Monday, July 30, 2007
Ask Jane Jacobs
Introducing yet another feature on Hyde Park Progress, to appear from time to time, dealing specifically with issues of urban planning and design: Ask Jane Jacobs.
Hyde Parkers seem to know a lot about Daniel Burnham and his 1909 plan for the city, and folks like Jens Jensen and Frederick Law Olmsted. But, given the general antiquarian outlook of The Establishment, this backward looking orientation has not kept up with the most progressive thinking about how cities operate.
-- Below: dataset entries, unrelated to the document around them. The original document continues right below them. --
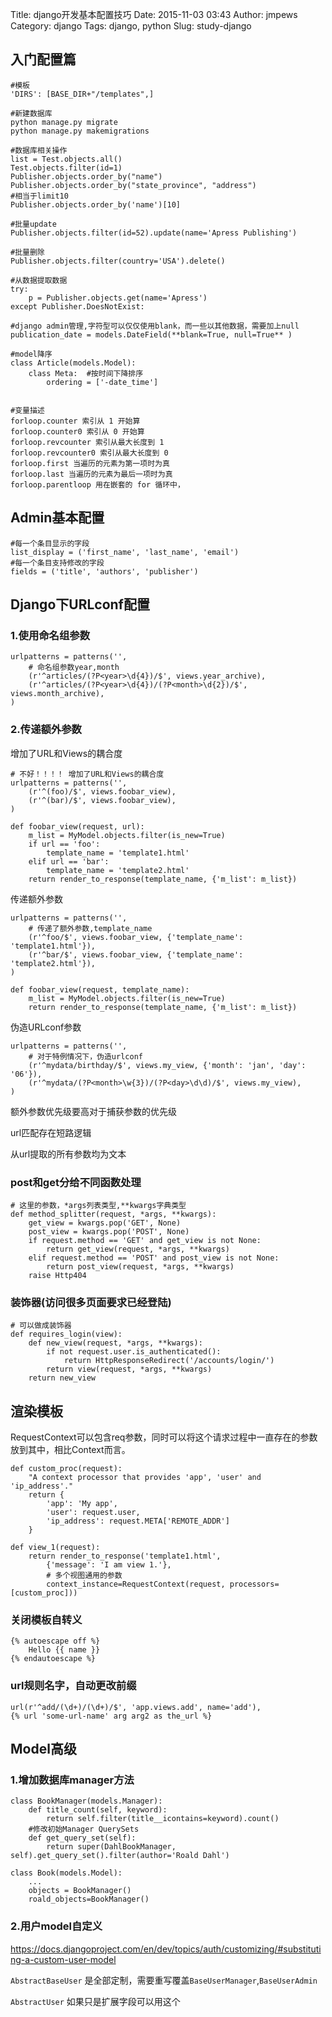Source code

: Title: django开发基本配置技巧
Date: 2015-11-03 03:43
Author: jmpews
Category: django
Tags: django, python
Slug: study-django

## 入门配置篇

```
#模板
'DIRS': [BASE_DIR+"/templates",]

#新建数据库
python manage.py migrate
python manage.py makemigrations

#数据库相关操作
list = Test.objects.all()
Test.objects.filter(id=1)
Publisher.objects.order_by("name")
Publisher.objects.order_by("state_province", "address")
#相当于limit10
Publisher.objects.order_by('name')[10]

#批量update
Publisher.objects.filter(id=52).update(name='Apress Publishing')

#批量删除   
Publisher.objects.filter(country='USA').delete()

#从数据提取数据
try:
    p = Publisher.objects.get(name='Apress')
except Publisher.DoesNotExist:

#django admin管理,字符型可以仅仅使用blank，而一些以其他数据，需要加上null
publication_date = models.DateField(**blank=True, null=True** )

#model降序
class Article(models.Model):
    class Meta:  #按时间下降排序
        ordering = ['-date_time']


#变量描述
forloop.counter 索引从 1 开始算
forloop.counter0 索引从 0 开始算
forloop.revcounter 索引从最大长度到 1
forloop.revcounter0 索引从最大长度到 0
forloop.first 当遍历的元素为第一项时为真
forloop.last 当遍历的元素为最后一项时为真
forloop.parentloop 用在嵌套的 for 循环中，

```

## Admin基本配置

```
#每一个条目显示的字段
list_display = ('first_name', 'last_name', 'email')
#每一个条目支持修改的字段
fields = ('title', 'authors', 'publisher')
```

## Django下URLconf配置
### 1.使用命名组参数

```
urlpatterns = patterns('',
    # 命名组参数year,month
    (r'^articles/(?P<year>\d{4})/$', views.year_archive),
    (r'^articles/(?P<year>\d{4})/(?P<month>\d{2})/$', views.month_archive),
)
```

### 2.传递额外参数

增加了URL和Views的耦合度

```
# 不好！！！！ 增加了URL和Views的耦合度
urlpatterns = patterns('',
    (r'^(foo)/$', views.foobar_view),
    (r'^(bar)/$', views.foobar_view),
)

def foobar_view(request, url):
    m_list = MyModel.objects.filter(is_new=True)
    if url == 'foo':
        template_name = 'template1.html'
    elif url == 'bar':
        template_name = 'template2.html'
    return render_to_response(template_name, {'m_list': m_list})
```

传递额外参数

```
urlpatterns = patterns('',
    # 传递了额外参数,template_name
    (r'^foo/$', views.foobar_view, {'template_name': 'template1.html'}),
    (r'^bar/$', views.foobar_view, {'template_name': 'template2.html'}),
)

def foobar_view(request, template_name):
    m_list = MyModel.objects.filter(is_new=True)
    return render_to_response(template_name, {'m_list': m_list})
```

伪造URLconf参数

```
urlpatterns = patterns('',
    # 对于特例情况下，伪造urlconf
    (r'^mydata/birthday/$', views.my_view, {'month': 'jan', 'day': '06'}),
    (r'^mydata/(?P<month>\w{3})/(?P<day>\d\d)/$', views.my_view),
)
```
额外参数优先级要高对于捕获参数的优先级

url匹配存在短路逻辑

从url提取的所有参数均为文本

### post和get分给不同函数处理
```
# 这里的参数，*args列表类型,**kwargs字典类型
def method_splitter(request, *args, **kwargs):
    get_view = kwargs.pop('GET', None)
    post_view = kwargs.pop('POST', None)
    if request.method == 'GET' and get_view is not None:
        return get_view(request, *args, **kwargs)
    elif request.method == 'POST' and post_view is not None:
        return post_view(request, *args, **kwargs)
    raise Http404
```

### 装饰器(访问很多页面要求已经登陆)
```
# 可以做成装饰器
def requires_login(view):
    def new_view(request, *args, **kwargs):
        if not request.user.is_authenticated():
            return HttpResponseRedirect('/accounts/login/')
        return view(request, *args, **kwargs)
    return new_view
```

## 渲染模板
RequestContext可以包含req参数，同时可以将这个请求过程中一直存在的参数放到其中，相比Context而言。

```
def custom_proc(request):
    "A context processor that provides 'app', 'user' and 'ip_address'."
    return {
        'app': 'My app',
        'user': request.user,
        'ip_address': request.META['REMOTE_ADDR']
    }

def view_1(request):
    return render_to_response('template1.html',
        {'message': 'I am view 1.'},
        # 多个视图通用的参数
        context_instance=RequestContext(request, processors=[custom_proc]))
```

### 关闭模板自转义
```
{% autoescape off %}
    Hello {{ name }}
{% endautoescape %}
```
### url规则名字，自动更改前缀
```
url(r'^add/(\d+)/(\d+)/$', 'app.views.add', name='add'),
{% url 'some-url-name' arg arg2 as the_url %}
```

## Model高级

### 1.增加数据库manager方法
```
class BookManager(models.Manager):
    def title_count(self, keyword):
        return self.filter(title__icontains=keyword).count()
    #修改初始Manager QuerySets
    def get_query_set(self):
        return super(DahlBookManager, self).get_query_set().filter(author='Roald Dahl')

class Book(models.Model):
    ...
    objects = BookManager()
    roald_objects=BookManager()
```

### 2.用户model自定义

https://docs.djangoproject.com/en/dev/topics/auth/customizing/#substituting-a-custom-user-model

`AbstractBaseUser` 是全部定制，需要重写覆盖`BaseUserManager`,`BaseUserAdmin`

`AbstractUser` 如果只是扩展字段可以用这个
Which is why we think the discussion on change in Hyde Park-Kenwood and the South Side needs a firmer theoretical basis. The basic impulse driving Establishment obstructionism is NIMBYism, akin to that found in suburbs (and I repeatedly make this point, the subtext being that Hyde Park is NOT a suburb -- at least it hasn't been one since it was annexed by the City over 100 years ago...). Beyond that, Establishment thinking tends to cling to a line of thought going back through urban critics Lewis Mumford and Ebenezer Howard which tends to be more interested in gardens than in cities.
Jane Jacobs rejected core principles of this tradition. She did so while also providing one of the earliest and most cutting critiques of Urban Renewal. Her credentials as an urban liberal are therefore impeccable. Taking as her model Greenwich Village in New York City, she produced a set of analytic concepts for understanding what a city is that undergird much of the New Urbanism. She understood cities first and foremost as economies that operate on a local scale. This fundamental perception is one that is sorely lacking in current Establishment discourse.
Like Hyde Parkers, she wanted to 'save' her neighborhood, and she did. But she approached the problem empirically, rather than seeking to impose utopian ideals on a messy reality. We need more of Ms. Jacob's sensible and urbane sensibility.
That's why she is our Hero, and we will be asking her spirit for guidance as local issues arise in the neighborhood.